**TO DO**
From the data that follows, copy every line holding the string "preview".

**DATASET**
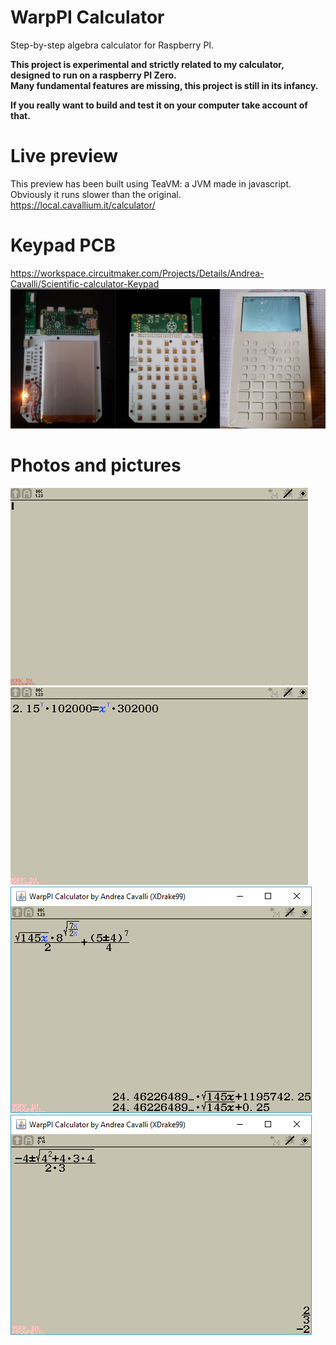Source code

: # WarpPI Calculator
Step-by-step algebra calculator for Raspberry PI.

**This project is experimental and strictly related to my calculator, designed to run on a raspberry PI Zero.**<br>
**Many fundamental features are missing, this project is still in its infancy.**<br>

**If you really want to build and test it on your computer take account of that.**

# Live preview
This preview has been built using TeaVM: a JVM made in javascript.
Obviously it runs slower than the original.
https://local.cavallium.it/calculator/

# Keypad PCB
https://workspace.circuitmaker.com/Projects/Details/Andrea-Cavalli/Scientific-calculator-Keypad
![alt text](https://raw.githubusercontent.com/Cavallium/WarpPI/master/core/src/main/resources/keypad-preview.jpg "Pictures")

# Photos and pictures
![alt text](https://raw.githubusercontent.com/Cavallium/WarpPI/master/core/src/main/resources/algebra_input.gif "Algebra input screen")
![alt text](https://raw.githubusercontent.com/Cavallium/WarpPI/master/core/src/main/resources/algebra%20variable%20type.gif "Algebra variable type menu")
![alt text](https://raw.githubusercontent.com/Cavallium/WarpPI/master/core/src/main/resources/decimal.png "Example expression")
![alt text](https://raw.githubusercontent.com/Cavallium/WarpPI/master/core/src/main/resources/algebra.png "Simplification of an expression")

**SOLUTION FOR THIS PROBLEM**
# Live preview
This preview has been built using TeaVM: a JVM made in javascript.
![alt text](https://raw.githubusercontent.com/Cavallium/WarpPI/master/core/src/main/resources/keypad-preview.jpg "Pictures")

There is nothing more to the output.